Ghostery blocks Disqus by default. I haven't missed it.

Just because comments at your local newspaper or Huffpo or whatever are bad doesn't mean that all comment sections are bad. Blocking all of Disqus is throwing the baby out with the bathwater.
posted by Rhomboid at 8:25 PM on January 2, 2016


Auto-blocking Disqus is a good thing. On the very occasional sites where conversation is interesting, Disqus can be enabled. Otherwise, it's blocked 99% of the time and unable to do whatever intrusive tracking it feels is necessary.
posted by honestcoyote at 2:54 AM on January 3, 2016 [6 favorites]


There was a joke post a few years back (the Onion I think?) about a 'slow-internet café' — akin to the slow-food movement, where things are more leisurely, artisinal, and retro at 2400 baud. Farce or not, I'd actually go there if it could refuse to load any site that was over [X] kb in size.

Can you imagine how delightful it would be to return to a time where sites loaded slowly because of the dearth of fast lanes rather than the size of the behemoths that attempted to traverse them?
posted by iamkimiam at 9:30 AM on January 4, 2016 [1 favorite]
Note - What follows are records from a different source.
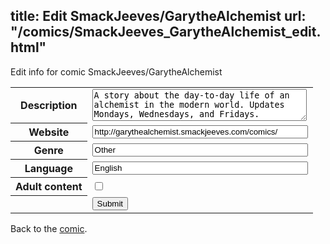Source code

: title: Edit SmackJeeves/GarytheAlchemist
url: "/comics/SmackJeeves_GarytheAlchemist_edit.html"
---
Edit info for comic SmackJeeves/GarytheAlchemist

<form name="comic" action="http://gaepostmail.appspot.com/comic/" method="post">
<table class="comicinfo">
<tr>
<th>Description</th><td><textarea name="description" cols="40" rows="3">A story about the day-to-day life of an alchemist in the modern world. Updates Mondays, Wednesdays, and Fridays.</textarea></td>
</tr>
<tr>
<th>Website</th><td><input type="text" name="url" value="http://garythealchemist.smackjeeves.com/comics/" size="40"/></td>
</tr>
<tr>
<th>Genre</th><td><input type="text" name="genre" value="Other" size="40"/></td>
</tr>
<tr>
<th>Language</th><td><input type="text" name="language" value="English" size="40"/></td>
</tr>
<tr>
<th>Adult content</th><td><input type="checkbox" name="adult" value="adult" /></td>
</tr>
<tr>
<th></th><td>
<input type="hidden" name="comic" value="SmackJeeves_GarytheAlchemist" />
<input type="submit" name="submit" value="Submit" />
</td>
</tr>
</table>
</form>

Back to the [comic](SmackJeeves_GarytheAlchemist.html).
hypertextual - a blogging framework to fight chickenshit minimalism
Chickenshit minimalism is defined as "technology that is aesthetically and functionally simple, but consumes an inordinate amount of clock cycles and memory to accomplish those simple tasks". Chickenshit minimalism is websites with flat UIs three colors and four sentences of text on a 1080p hero image and hamburger menus and 35 stylesheets and 45 JavaScripts that are downloaded from an ad network every time you fire off a request and 3 second load times.
posted by maudlin at 4:37 PM on January 4, 2016 [3 favorites]
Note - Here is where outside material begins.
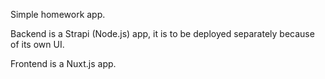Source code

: Simple homework app. 

Backend is a Strapi (Node.js) app, it is to be deployed separately because of its own UI.

Frontend is a Nuxt.js app.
benito.strauss: "Well that was quick. It's only January 2nd and already "chickenshit minimalism" has won the award for Phrase of the Year 2016."

Oh, I don't know, I thought the highlight was, "I shouldn't need sled dogs and pemmican to navigate your visual design."
posted by Chrysostom at 5:43 PM on January 5, 2016


a blogging framework to fight chickenshit minimalism

So to save clock cycles and memory, you design a system that requires you to rebuild and push your application server every time you want to fix a typo? Clever.